The album served as a template of sorts for what the Twilight Singers would continue to be, not in sound, but in theory: malleable. Each subsequent Twilight Singers album has included a different roster.

"I think I have always had an immense curiosity about other things," Dulli explains, "... I've met so many talented people throughout the last 20 years, and I've moved around so much, that I think I just wanted to see what I sounded like with somebody else. And then after that, what I sounded like with this other person. So it became this kind of--I'm not gonna say schizophrenic--but, uh, polygamist way of working, you know what I mean?"

That polygamist way of working has rounded up some unlikely collaborators. 2003's vaguely psychedelic Blackberry Belle, which stepped up the tempo of its predecessor, included appearances from blues guitarist Alvin Youngblood Hart, Galactic drummer Stanton Moore, that dog veteran and multi-instrumentalist Petra Haden, former Screaming Trees vocalist Mark Lanegan (who has appeared on the Singers' subsequent two albums and is a member of the current touring band) and onetime Prince muse Apollonia Kotero.

2004's She Loves You showcases one of the components that have endured throughout Dulli's career: his love for and strength in reinterpreting cover songs. But perhaps more importantly, during its making, Dulli found the inspiration to leave behind his longtime drug abuse.

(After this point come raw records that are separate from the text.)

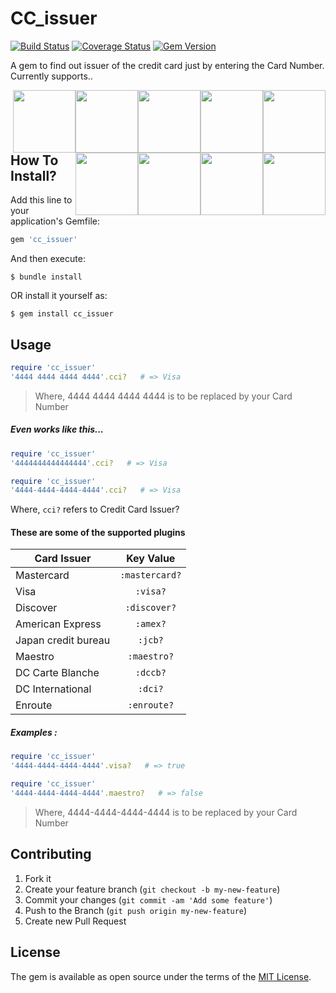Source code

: # CC_issuer

[![Build Status](https://travis-ci.org/manojnaidu619/cc_issuer.svg?branch=master)](https://travis-ci.org/manojnaidu619/cc_issuer)
[![Coverage Status](https://coveralls.io/repos/github/manojnaidu619/cc_issuer/badge.svg?branch=master)](https://coveralls.io/github/manojnaidu619/cc_issuer?branch=master)
[![Gem Version](https://badge.fury.io/rb/cc_issuer.svg)](https://badge.fury.io/rb/cc_issuer)

A gem to find out issuer of the credit card just by entering the Card Number. Currently supports..

<img src="https://upload.wikimedia.org/wikipedia/commons/thumb/2/2a/Mastercard-logo.svg/1200px-Mastercard-logo.svg.png" heigth="100px" width="100px" style="float: right;" />
<img src="https://upload.wikimedia.org/wikipedia/commons/thumb/0/04/Visa.svg/1200px-Visa.svg.png" heigth="100px" width="100px" style="float: right;"/>
<img src="https://securecdn.pymnts.com/wp-content/uploads/2014/03/Discover-logo-e1416429693676.jpg" heigth="100px" width="100px" style="float: right;"/>
<img src="https://www.underconsideration.com/brandnew/archives/american_express_logo_wordmark_detail.png" heigth="200px" width="100px" style="float: right;"/>
<img src="https://upload.wikimedia.org/wikipedia/commons/thumb/4/40/JCB_logo.svg/1200px-JCB_logo.svg.png" heigth="100px" width="100px" style="float: right;" />
<img src="https://www.datatrans.ch/userobjects/4503_3636_ms_acc.png" heigth="100px" width="100px" style="float: right;" />
<img src="http://www.extrapackofpeanuts.com/wp-content/uploads/2013/03/carte-blanche-logo.jpg" heigth="100px" width="100px" style="float: right;"/>
<img src="https://vignette.wikia.nocookie.net/logopedia/images/2/28/DinersClub1950.png/revision/latest?cb=20171213151438" heigth="100px" width="100px" style="float: right;"/>
<img src="https://cdn.freebiesupply.com/logos/large/2x/enroute-card-logo-png-transparent.png" heigth="100px" width="100px" style="float: right;"/>


## How To Install?

Add this line to your application's Gemfile:

```ruby
gem 'cc_issuer'
```

And then execute:

    $ bundle install

OR install it yourself as:

    $ gem install cc_issuer

## Usage

 ```ruby
require 'cc_issuer'
'4444 4444 4444 4444'.cci?   # => Visa
```
> Where, 4444 4444 4444 4444 is to be replaced by your Card Number
##### Even works like this...

```ruby
require 'cc_issuer'
'4444444444444444'.cci?   # => Visa
```

```ruby
require 'cc_issuer'
'4444-4444-4444-4444'.cci?   # => Visa
```

Where, `cci?` refers to Credit Card Issuer?

#### These are some of the supported plugins

| Card Issuer       | Key Value |
| ------------- |:-------------:|
| Mastercard      | `:mastercard?`|
| Visa      | `:visa?`|
| Discover | `:discover?`|
| American Express | `:amex?`|
| Japan credit bureau | `:jcb?`|
| Maestro | `:maestro?` |
| DC Carte Blanche | `:dccb?` |    
| DC International | `:dci?` |
| Enroute | `:enroute?` |

##### Examples :

```ruby
require 'cc_issuer'
'4444-4444-4444-4444'.visa?   # => true
```
```ruby
require 'cc_issuer'
'4444-4444-4444-4444'.maestro?   # => false
```
> Where, 4444-4444-4444-4444 is to be replaced by your Card Number

## Contributing

1. Fork it
2. Create your feature branch (`git checkout -b my-new-feature`)
3. Commit your changes (`git commit -am 'Add some feature'`)
4. Push to the Branch (`git push origin my-new-feature`)
5. Create new Pull Request

## License

The gem is available as open source under the terms of the [MIT License](https://opensource.org/licenses/MIT).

"I felt like I was dying," he says. "I didn't recognize myself physically or emotionally anymore. I was hurting people left and right. And I think I had the elusive moment of clarity. And once I put a month between myself and drugs, there was no turning back. The last time I did class-A felony drugs was March 10, 2004. ... I went cold turkey, bro. I'm such a stubborn, pigheaded Taurus that once I make up my mind, I have tremendous willpower. Lightning struck, and I was like, 'Wow, that's it. That is it. The end.'"

Being clean would provide fodder for the latest Twilight Singers full-length, this year's relatively hard-rocking Powder Burns--along with another life-changing event.

Dulli lives part-time in Los Angeles, and part-time in New Orleans. He returned early from Milan, where he was on tour with Italian band Afterhours when Katrina hit. Unable to return to New Orleans, he stayed in Brooklyn, where he was joined by Powder Burns co-producer Mike Napolitano. The day the New Orleans airport reopened, the pair flew back to the Big Easy. For a week or so, they helped out friends. "And then probably the eighth day back there, we started to work on the record," he says. "And the power kept going on and off, so we had some generators, and it was surreal, probably like in a siege mentality. ... I had no choice (but to resume recording), with what I was witnessing. Going down into the places where there was 20 feet of water, the trees were dead, the animals were dead, there were no birds. ... Man, you would have to be a closed-off motherfucker not to be massively changed by your surroundings.

"I started to see a parallel between myself and my former demons, and what was happening in the city at the time, and I began to kind of draw the lines together. I'll never forget this record for that. ... I'll never be who I was because of those events."